EXERCISE OBJECTIVE: Show the lines below that contain the string "lstinline".

DATA PROVIDED:
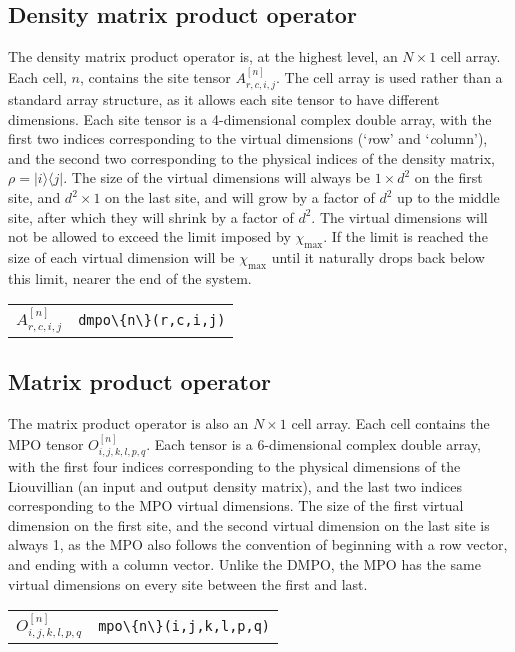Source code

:  \subsection{Density matrix product operator}
 The density matrix product operator is, at the highest level, an \(N \times 1\) cell array. Each cell, \(n\), contains the site tensor \(A^{[n]}_{r,c,i,j}\). The cell array is used rather than a standard array structure, as it allows each site tensor to have different dimensions. Each site tensor is a 4-dimensional complex double array, with the first two indices corresponding to the virtual dimensions (`\emph{r}ow' and `\emph{c}olumn'), and the second two corresponding to the physical indices of the density matrix, \(\rho = |i \rangle \langle j|\). The size of the virtual dimensions will always be \(1 \times d^{2}\) on the first site, and \(d^{2} \times 1\) on the last site, and will grow by a factor of \(d^{2}\) up to the middle site, after which they will shrink by a factor of \(d^{2}\). The virtual dimensions will not be allowed to exceed the limit imposed by \(\chi_{\mathrm{max}}\). If the limit is reached the size of each virtual dimension will be \(\chi_{\mathrm{max}}\) until it naturally drops back below this limit, nearer the end of the system.

 \begin{tabu} to \linewidth {X[c]|X[c]}
  	\(A^{[n]}_{r,c,i,j}\) & \lstinline$dmpo\{n\}(r,c,i,j)$
 \end{tabu}

\subsection{Matrix product operator}
The matrix product operator is also an \(N \times 1\) cell array. Each cell contains the MPO tensor \(O^{[n]}_{i,j,k,l,p,q}\). Each tensor is a 6-dimensional complex double array, with the first four indices corresponding to the physical dimensions of the Liouvillian (an input and output density matrix), and the last two indices corresponding to the MPO virtual dimensions. The size of the first virtual dimension on the first site, and the second virtual dimension on the last site is always 1, as the MPO also follows the convention of beginning with a row vector, and ending with a column vector. Unlike the DMPO, the MPO has the same virtual dimensions on every site between the first and last.

 \begin{tabu} to \linewidth {X[c]|X[c]}
  	\(O^{[n]}_{i,j,k,l,p,q}\) & \lstinline$mpo\{n\}(i,j,k,l,p,q)$
 \end{tabu}

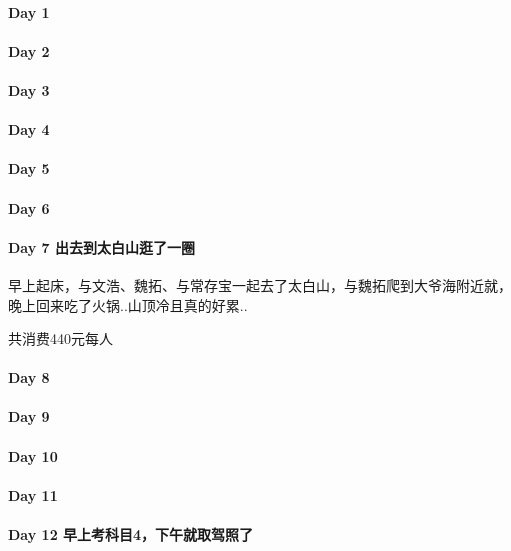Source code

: \documentclass[UTF8,a4paper,8pt]{ctexart}
\begin{document}
 	 \paragraph{Day 1       \quad     }
 	 \paragraph{Day 2       \quad     }
 	 \paragraph{Day 3       \quad     }
 	 \paragraph{Day 4       \quad     }
 	 \paragraph{Day 5       \quad     }
 	 \paragraph{Day 6       \quad     }
 	 \paragraph{Day 7   出去到太白山逛了一圈    \quad     }
	 	 早上起床，与文浩、魏拓、与常存宝一起去了太白山，与魏拓爬到大爷海附近就，晚上回来吃了火锅..山顶冷且真的好累.. 
	 	 
	 	 共消费440元每人
 	 \paragraph{Day 8       \quad     }
 	 \paragraph{Day 9       \quad     }
 	 \paragraph{Day 10      \quad     }
 	 \paragraph{Day 11      \quad     }
 	 \paragraph{Day 12  早上考科目4，下午就取驾照了    \quad     }
\end{document}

EXERCISE RESPONSE:
  	\(A^{[n]}_{r,c,i,j}\) & \lstinline$dmpo\{n\}(r,c,i,j)$
  	\(O^{[n]}_{i,j,k,l,p,q}\) & \lstinline$mpo\{n\}(i,j,k,l,p,q)$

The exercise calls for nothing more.